Harry Styles' older sister Gemma Styles has spoken candidly about her struggle with depression not long after becoming a first-time parent.
Gemma, 33, recently released her book Why Am I Like This? which, despite her being "fiercely private", she decided to write in a bid to help others who have also struggled with their mental health.
Speaking to The Mirror she said: "One of the things shown to have the most positive impact on people having suicidal thoughts or in the depths of depression is to share stories when you go, 'That happened to me. I felt like that, and I feel better now'."
"I didn't actively want to die but I so badly wanted to opt out of what my life had become it boiled down to the same longing," she explained, after saying that she reached a place where she felt "hollow and unworthy".
The mum-of-one added that she is in a better place mentally at the moment but said: "In the back of my mind, sometimes I think that could happen to me again but I try not to dwell on it. I have come though it before and I could do it again."
Gemma and her partner Michal Miynowski welcomed their daughter in February this year, officially making Harry an uncle.
Before the release of her book, Gemma had spoken about how the 'As It Was' singer has been part of her support system.
In an interview with The Sunday Times, she explained that her famous brother is always there to give her a "pep talk" when she needs it and although he is super busy he is an extremely hands on uncle.
She added that her mum Anne Twist is always there for "endless wisdom", explaining how the entire Styles family speaks openly about their mental health which she has found supportive throughout the years.
Harry has been extremely open about his own mental health struggles too, revealing in a 2022 interview with Better Homes & Gardens, that he had been in therapy for five years at that point.

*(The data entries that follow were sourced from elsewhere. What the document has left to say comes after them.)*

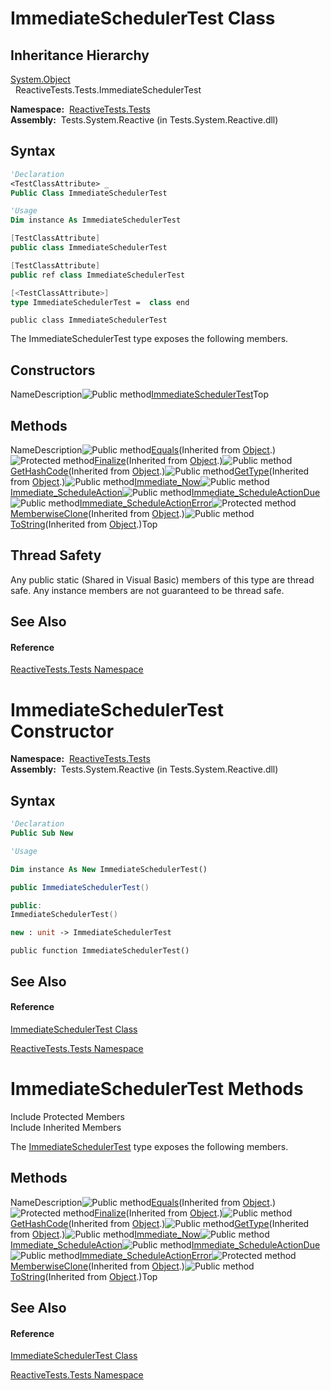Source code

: # ImmediateSchedulerTest Class

## Inheritance Hierarchy

[System.Object](https://msdn.microsoft.com/en-us/library/e5kfa45b)  
  ReactiveTests.Tests.ImmediateSchedulerTest

**Namespace:**  [ReactiveTests.Tests](ReactiveTests.Tests\ReactiveTests.Tests.md)  
**Assembly:**  Tests.System.Reactive (in Tests.System.Reactive.dll)

## Syntax

```vb
'Declaration
<TestClassAttribute> _
Public Class ImmediateSchedulerTest
```

```vb
'Usage
Dim instance As ImmediateSchedulerTest
```

```csharp
[TestClassAttribute]
public class ImmediateSchedulerTest
```

```c++
[TestClassAttribute]
public ref class ImmediateSchedulerTest
```

```fsharp
[<TestClassAttribute>]
type ImmediateSchedulerTest =  class end
```

```jscript
public class ImmediateSchedulerTest
```

The ImmediateSchedulerTest type exposes the following members.

## Constructors

NameDescription![Public method](images\Hh303103.pubmethod(en-us,VS.103).gif "Public method")[ImmediateSchedulerTest](ImmediateSchedulerTest\ImmediateSchedulerTest.md)Top

## Methods

NameDescription![Public method](images\Hh303103.pubmethod(en-us,VS.103).gif "Public method")[Equals](https://msdn.microsoft.com/en-us/library/m:system.object.equals(system.object)(v=VS.103))(Inherited from [Object](https://msdn.microsoft.com/en-us/library/e5kfa45b).)![Protected method](images\Hh303103.protmethod(en-us,VS.103).gif "Protected method")[Finalize](https://msdn.microsoft.com/en-us/library/4k87zsw7)(Inherited from [Object](https://msdn.microsoft.com/en-us/library/e5kfa45b).)![Public method](images\Hh303103.pubmethod(en-us,VS.103).gif "Public method")[GetHashCode](https://msdn.microsoft.com/en-us/library/zdee4b3y)(Inherited from [Object](https://msdn.microsoft.com/en-us/library/e5kfa45b).)![Public method](images\Hh303103.pubmethod(en-us,VS.103).gif "Public method")[GetType](https://msdn.microsoft.com/en-us/library/dfwy45w9)(Inherited from [Object](https://msdn.microsoft.com/en-us/library/e5kfa45b).)![Public method](images\Hh303103.pubmethod(en-us,VS.103).gif "Public method")[Immediate\_Now](Immediate\ImmediateSchedulerTest.Immediate_Now.md)![Public method](images\Hh303103.pubmethod(en-us,VS.103).gif "Public method")[Immediate\_ScheduleAction](Immediate\ImmediateSchedulerTest.Immediate_ScheduleAction.md)![Public method](images\Hh303103.pubmethod(en-us,VS.103).gif "Public method")[Immediate\_ScheduleActionDue](Immediate\ImmediateSchedulerTest.Immediate_ScheduleActionDue.md)![Public method](images\Hh303103.pubmethod(en-us,VS.103).gif "Public method")[Immediate\_ScheduleActionError](Immediate\ImmediateSchedulerTest.Immediate_ScheduleActionError.md)![Protected method](images\Hh303103.protmethod(en-us,VS.103).gif "Protected method")[MemberwiseClone](https://msdn.microsoft.com/en-us/library/57ctke0a)(Inherited from [Object](https://msdn.microsoft.com/en-us/library/e5kfa45b).)![Public method](images\Hh303103.pubmethod(en-us,VS.103).gif "Public method")[ToString](https://msdn.microsoft.com/en-us/library/7bxwbwt2)(Inherited from [Object](https://msdn.microsoft.com/en-us/library/e5kfa45b).)Top

## Thread Safety

Any public static (Shared in Visual Basic) members of this type are thread safe. Any instance members are not guaranteed to be thread safe.

## See Also

#### Reference

[ReactiveTests.Tests Namespace](ReactiveTests.Tests\ReactiveTests.Tests.md)









# ImmediateSchedulerTest Constructor

**Namespace:**  [ReactiveTests.Tests](ReactiveTests.Tests\ReactiveTests.Tests.md)  
**Assembly:**  Tests.System.Reactive (in Tests.System.Reactive.dll)

## Syntax

```vb
'Declaration
Public Sub New
```

```vb
'Usage

Dim instance As New ImmediateSchedulerTest()
```

```csharp
public ImmediateSchedulerTest()
```

```c++
public:
ImmediateSchedulerTest()
```

```fsharp
new : unit -> ImmediateSchedulerTest
```

```jscript
public function ImmediateSchedulerTest()
```

## See Also

#### Reference

[ImmediateSchedulerTest Class](ImmediateSchedulerTest\ImmediateSchedulerTest.md)

[ReactiveTests.Tests Namespace](ReactiveTests.Tests\ReactiveTests.Tests.md)





# ImmediateSchedulerTest Methods

Include Protected Members  
Include Inherited Members

The [ImmediateSchedulerTest](ImmediateSchedulerTest\ImmediateSchedulerTest.md) type exposes the following members.

## Methods

NameDescription![Public method](images\Hh303103.pubmethod(en-us,VS.103).gif "Public method")[Equals](https://msdn.microsoft.com/en-us/library/m:system.object.equals(system.object)(v=VS.103))(Inherited from [Object](https://msdn.microsoft.com/en-us/library/e5kfa45b).)![Protected method](images\Hh303103.protmethod(en-us,VS.103).gif "Protected method")[Finalize](https://msdn.microsoft.com/en-us/library/4k87zsw7)(Inherited from [Object](https://msdn.microsoft.com/en-us/library/e5kfa45b).)![Public method](images\Hh303103.pubmethod(en-us,VS.103).gif "Public method")[GetHashCode](https://msdn.microsoft.com/en-us/library/zdee4b3y)(Inherited from [Object](https://msdn.microsoft.com/en-us/library/e5kfa45b).)![Public method](images\Hh303103.pubmethod(en-us,VS.103).gif "Public method")[GetType](https://msdn.microsoft.com/en-us/library/dfwy45w9)(Inherited from [Object](https://msdn.microsoft.com/en-us/library/e5kfa45b).)![Public method](images\Hh303103.pubmethod(en-us,VS.103).gif "Public method")[Immediate\_Now](Immediate\ImmediateSchedulerTest.Immediate_Now.md)![Public method](images\Hh303103.pubmethod(en-us,VS.103).gif "Public method")[Immediate\_ScheduleAction](Immediate\ImmediateSchedulerTest.Immediate_ScheduleAction.md)![Public method](images\Hh303103.pubmethod(en-us,VS.103).gif "Public method")[Immediate\_ScheduleActionDue](Immediate\ImmediateSchedulerTest.Immediate_ScheduleActionDue.md)![Public method](images\Hh303103.pubmethod(en-us,VS.103).gif "Public method")[Immediate\_ScheduleActionError](Immediate\ImmediateSchedulerTest.Immediate_ScheduleActionError.md)![Protected method](images\Hh303103.protmethod(en-us,VS.103).gif "Protected method")[MemberwiseClone](https://msdn.microsoft.com/en-us/library/57ctke0a)(Inherited from [Object](https://msdn.microsoft.com/en-us/library/e5kfa45b).)![Public method](images\Hh303103.pubmethod(en-us,VS.103).gif "Public method")[ToString](https://msdn.microsoft.com/en-us/library/7bxwbwt2)(Inherited from [Object](https://msdn.microsoft.com/en-us/library/e5kfa45b).)Top

## See Also

#### Reference

[ImmediateSchedulerTest Class](ImmediateSchedulerTest\ImmediateSchedulerTest.md)

[ReactiveTests.Tests Namespace](ReactiveTests.Tests\ReactiveTests.Tests.md)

Talking about his reluctance to start therapy he said: “I thought it meant that you were broken.”
"I wanted to be the one who could say I didn't need it," Harry added before saying that it finally allowed him to "open up rooms in himself" that he didn't know existed. Very 'Harry's House' coded.
"I think that accepting living, being happy, hurting in the extremes, that is the most alive you can be. Losing it crying, losing it laughing—there's no way, I don think, to feel more alive than that," he said sincerely.